:: PROBLEM TO SOLVE ::
Scan the entries below and tally the lines that include "perform". Return nothing but the tally.
(AVAILABLE DATA Opens)
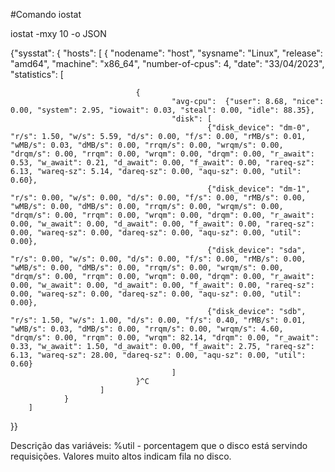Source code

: #Comando iostat 

iostat -mxy 10 -o JSON

{"sysstat": {
        "hosts": [
                {
                        "nodename": "host",
                        "sysname": "Linux",
                        "release": "amd64",
                        "machine": "x86_64",
                        "number-of-cpus": 4,
                        "date": "33/04/2023",
                        "statistics": [

                                {
                                        "avg-cpu":  {"user": 8.68, "nice": 0.00, "system": 2.95, "iowait": 0.03, "steal": 0.00, "idle": 88.35},
                                        "disk": [
                                                {"disk_device": "dm-0", "r/s": 1.50, "w/s": 5.59, "d/s": 0.00, "f/s": 0.00, "rMB/s": 0.01, "wMB/s": 0.03, "dMB/s": 0.00, "rrqm/s": 0.00, "wrqm/s": 0.00, "drqm/s": 0.00, "rrqm": 0.00, "wrqm": 0.00, "drqm": 0.00, "r_await": 0.53, "w_await": 0.21, "d_await": 0.00, "f_await": 0.00, "rareq-sz": 6.13, "wareq-sz": 5.14, "dareq-sz": 0.00, "aqu-sz": 0.00, "util": 0.60},
                                                {"disk_device": "dm-1", "r/s": 0.00, "w/s": 0.00, "d/s": 0.00, "f/s": 0.00, "rMB/s": 0.00, "wMB/s": 0.00, "dMB/s": 0.00, "rrqm/s": 0.00, "wrqm/s": 0.00, "drqm/s": 0.00, "rrqm": 0.00, "wrqm": 0.00, "drqm": 0.00, "r_await": 0.00, "w_await": 0.00, "d_await": 0.00, "f_await": 0.00, "rareq-sz": 0.00, "wareq-sz": 0.00, "dareq-sz": 0.00, "aqu-sz": 0.00, "util": 0.00},
                                                {"disk_device": "sda", "r/s": 0.00, "w/s": 0.00, "d/s": 0.00, "f/s": 0.00, "rMB/s": 0.00, "wMB/s": 0.00, "dMB/s": 0.00, "rrqm/s": 0.00, "wrqm/s": 0.00, "drqm/s": 0.00, "rrqm": 0.00, "wrqm": 0.00, "drqm": 0.00, "r_await": 0.00, "w_await": 0.00, "d_await": 0.00, "f_await": 0.00, "rareq-sz": 0.00, "wareq-sz": 0.00, "dareq-sz": 0.00, "aqu-sz": 0.00, "util": 0.00},
                                                {"disk_device": "sdb", "r/s": 1.50, "w/s": 1.00, "d/s": 0.00, "f/s": 0.40, "rMB/s": 0.01, "wMB/s": 0.03, "dMB/s": 0.00, "rrqm/s": 0.00, "wrqm/s": 4.60, "drqm/s": 0.00, "rrqm": 0.00, "wrqm": 82.14, "drqm": 0.00, "r_await": 0.33, "w_await": 1.50, "d_await": 0.00, "f_await": 2.75, "rareq-sz": 6.13, "wareq-sz": 28.00, "dareq-sz": 0.00, "aqu-sz": 0.00, "util": 0.60}
                                        ]
                                }^C
                        ]
                }
        ]
}}



Descrição das variáveis:
%util - porcentagem que o disco está servindo requisições. Valores muito altos indicam fila no disco.

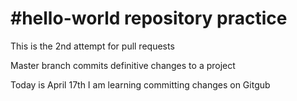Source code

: #hello-world
repository practice
=======
This is the 2nd attempt for pull requests

Master branch commits definitive changes to a project

Today is April 17th
I am learning committing changes on Gitgub


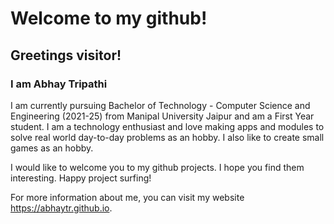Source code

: # Welcome to my github!

## Greetings visitor!

### I am Abhay Tripathi

I am currently pursuing Bachelor of Technology - Computer Science and Engineering (2021-25) from Manipal University Jaipur and am a First Year student. I am a technology enthusiast and love making apps and modules to solve real world day-to-day problems as an hobby. I also like to create small games as an hobby.

I would like to welcome you to my github projects. I hope you find them interesting. Happy project surfing!

For more information about me, you can visit my website https://abhaytr.github.io.
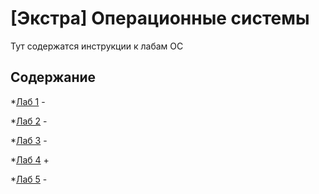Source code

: # [Экстра] Операционные системы

Тут содержатся инструкции к лабам ОС


## Содержание

*[Лаб 1](./lab1/README.md) -

*[Лаб 2](./lab2/README.md) -

*[Лаб 3](./lab3/README.md) -

*[Лаб 4](./lab4/README.md) +

*[Лаб 5](./lab5/README.md) -
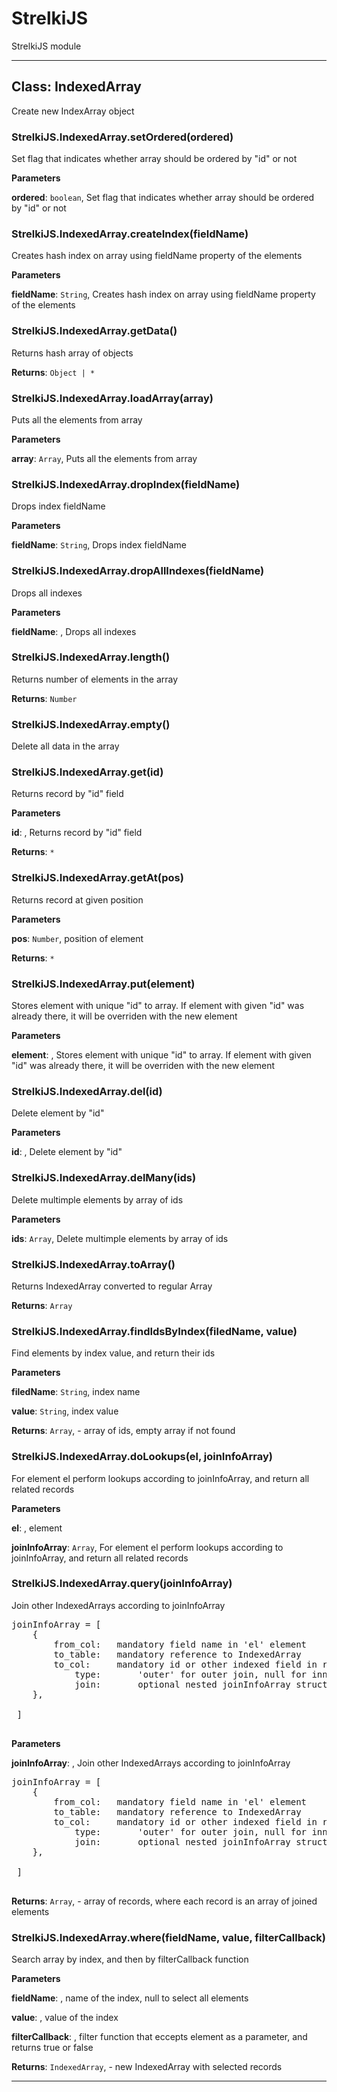 # StrelkiJS

StrelkiJS module



* * *

## Class: IndexedArray
Create new IndexArray object

### StrelkiJS.IndexedArray.setOrdered(ordered) 

Set flag that indicates whether array should be ordered by "id" or not

**Parameters**

**ordered**: `boolean`, Set flag that indicates whether array should be ordered by "id" or not


### StrelkiJS.IndexedArray.createIndex(fieldName) 

Creates hash index on array using fieldName property of the elements

**Parameters**

**fieldName**: `String`, Creates hash index on array using fieldName property of the elements


### StrelkiJS.IndexedArray.getData() 

Returns hash array of objects

**Returns**: `Object | *`

### StrelkiJS.IndexedArray.loadArray(array) 

Puts all the elements from array

**Parameters**

**array**: `Array`, Puts all the elements from array


### StrelkiJS.IndexedArray.dropIndex(fieldName) 

Drops index fieldName

**Parameters**

**fieldName**: `String`, Drops index fieldName


### StrelkiJS.IndexedArray.dropAllIndexes(fieldName) 

Drops all indexes

**Parameters**

**fieldName**: , Drops all indexes


### StrelkiJS.IndexedArray.length() 

Returns number of elements in the array

**Returns**: `Number`

### StrelkiJS.IndexedArray.empty() 

Delete all data in the array


### StrelkiJS.IndexedArray.get(id) 

Returns record by "id" field

**Parameters**

**id**: , Returns record by "id" field

**Returns**: `*`

### StrelkiJS.IndexedArray.getAt(pos) 

Returns record at given position

**Parameters**

**pos**: `Number`, position of element

**Returns**: `*`

### StrelkiJS.IndexedArray.put(element) 

Stores element with unique "id" to array. If element with given "id" was already there, it will be overriden with the new element

**Parameters**

**element**: , Stores element with unique "id" to array. If element with given "id" was already there, it will be overriden with the new element


### StrelkiJS.IndexedArray.del(id) 

Delete element by "id"

**Parameters**

**id**: , Delete element by "id"


### StrelkiJS.IndexedArray.delMany(ids) 

Delete multimple elements by array of ids

**Parameters**

**ids**: `Array`, Delete multimple elements by array of ids


### StrelkiJS.IndexedArray.toArray() 

Returns IndexedArray converted to regular Array

**Returns**: `Array`

### StrelkiJS.IndexedArray.findIdsByIndex(filedName, value) 

Find elements by index value, and return their ids

**Parameters**

**filedName**: `String`, index name

**value**: `String`, index value

**Returns**: `Array`, - array of ids, empty array if not found

### StrelkiJS.IndexedArray.doLookups(el, joinInfoArray) 

For element el perform lookups according to joinInfoArray, and return all related records

**Parameters**

**el**: , element

**joinInfoArray**: `Array`, For element el perform lookups according to joinInfoArray, and return all related records


### StrelkiJS.IndexedArray.query(joinInfoArray) 

Join other IndexedArrays according to joinInfoArray<pre>joinInfoArray = [ 	{ 		from_col:   mandatory field name in 'el' element 		to_table:   mandatory reference to IndexedArray 		to_col:     mandatory id or other indexed field in referenced IndexedArray 	        type:       'outer' for outer join, null for inner join 	        join:       optional nested joinInfoArray structure 	}, ] </pre>

**Parameters**

**joinInfoArray**: , Join other IndexedArrays according to joinInfoArray<pre>joinInfoArray = [ 	{ 		from_col:   mandatory field name in 'el' element 		to_table:   mandatory reference to IndexedArray 		to_col:     mandatory id or other indexed field in referenced IndexedArray 	        type:       'outer' for outer join, null for inner join 	        join:       optional nested joinInfoArray structure 	}, ] </pre>

**Returns**: `Array`, - array of records, where each record is an array of joined elements

### StrelkiJS.IndexedArray.where(fieldName, value, filterCallback) 

Search array by index, and then by filterCallback function

**Parameters**

**fieldName**: , name of the index, null to select all elements

**value**: , value of the index

**filterCallback**: , filter function that eccepts element as a parameter, and returns true or false

**Returns**: `IndexedArray`, - new IndexedArray with selected records



* * *










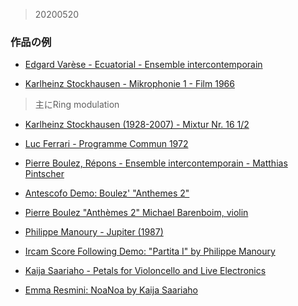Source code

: >20200520


### 作品の例

- [Edgard Varèse - Ecuatorial - Ensemble intercontemporain](https://www.youtube.com/watch?v=qM4ALq9-Y1g)

- [Karlheinz Stockhausen - Mikrophonie 1 - Film 1966](https://www.youtube.com/watch?v=EhXU7wQCU0Y)
> 主にRing modulation

- [Karlheinz Stockhausen (1928-2007) - Mixtur Nr. 16 1/2](https://www.youtube.com/watch?v=3YBKQeQztg8)

- [Luc Ferrari - Programme Commun 1972](https://www.youtube.com/watch?v=aEAchMhLQ_s)

- [Pierre Boulez, Répons - Ensemble intercontemporain - Matthias Pintscher](https://www.youtube.com/watch?v=OQE5TYnD58k)

- [Antescofo Demo: Boulez' "Anthemes 2"](https://www.youtube.com/watch?v=HSab_znc_y8)

- [Pierre Boulez "Anthèmes 2" Michael Barenboim, violin](https://www.youtube.com/watch?v=TMYDgwNALY8&feature=youtu.be)

- [Philippe Manoury - Jupiter (1987)](https://www.youtube.com/watch?v=DxrmlsiOwlo)

- [Ircam Score Following Demo: "Partita I" by Philippe Manoury](https://www.youtube.com/watch?v=q55Okme1vTc)

- [Kaija Saariaho - Petals for Violoncello and Live Electronics](https://www.youtube.com/watch?v=PnGRTr62IKQ&feature=youtu.be)

- [Emma Resmini: NoaNoa by Kaija Saariaho](https://www.youtube.com/watch?v=y5VKG8lQwB4)

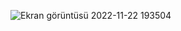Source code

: 
![Ekran görüntüsü 2022-11-22 193504](https://user-images.githubusercontent.com/65927735/203369976-6b0ec93b-f2ef-4c45-9e2d-f264543993df.png)

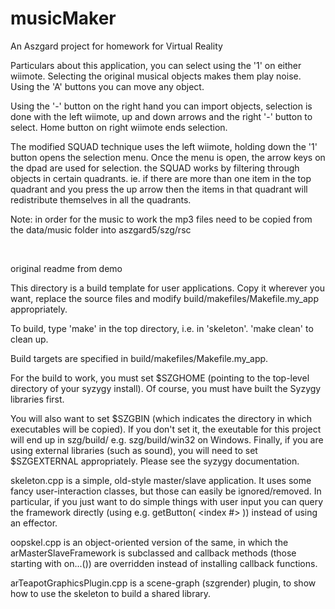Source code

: musicMaker
==========

An Aszgard project for homework for Virtual Reality

Particulars about this application, you can select using the '1' on either wiimote.
Selecting the original musical objects makes them play noise. 
Using the 'A' buttons you can move any object.

Using the '-' button on the right hand you can import objects, selection is done with
the left wiimote, up and down arrows and the right '-' button to select. Home button on
right wiimote ends selection.

The modified SQUAD technique uses the left wiimote, holding down the '1' button opens the 
selection menu. Once the menu is open, the arrow keys on the dpad are used for selection.
the SQUAD works by filtering through objects in certain quadrants. 
ie. if there are more than one item in the top quadrant and you press the up arrow then 
the items in that quadrant will redistribute themselves in all the quadrants.

Note: in order for the music to work the mp3 files need to be copied from the 
data/music folder into aszgard5/szg/rsc

<br />

original readme from demo

This directory is a build template for user applications. Copy it wherever
you want, replace the source files and modify build/makefiles/Makefile.my_app
appropriately.

To build, type 'make' in the top directory, i.e. in 'skeleton'.
'make clean' to clean up.

Build targets are specified in build/makefiles/Makefile.my_app.

For the build to work, you must set $SZGHOME (pointing to the top-level
directory of your syzygy install). Of course, you must have built the
Syzygy libraries first.

You will also want to set $SZGBIN (which indicates the directory in which
executables will be copied). If you don't set it, the exeutable for this
project will end up in szg/build/<platform> e.g. szg/build/win32 on
Windows.
Finally, if you are using external libraries
(such as sound), you will need to set $SZGEXTERNAL appropriately. Please
see the syzygy documentation.

skeleton.cpp is a simple, old-style master/slave application. It uses
some fancy user-interaction classes, but those can easily be ignored/removed.
In particular, if you just want to do simple things with user input you can
query the framework directly (using e.g. getButton( <index #> )) instead
of using an effector.

oopskel.cpp is an object-oriented version of the same, in which the
arMasterSlaveFramework is subclassed and callback methods (those
starting with on...()) are overridden instead of installing
callback functions.

arTeapotGraphicsPlugin.cpp is a scene-graph (szgrender) plugin, to show
how to use the skeleton to build a shared library.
(AVAILABLE DATA Closes)
:: ANSWER TO THIS TASK ::
2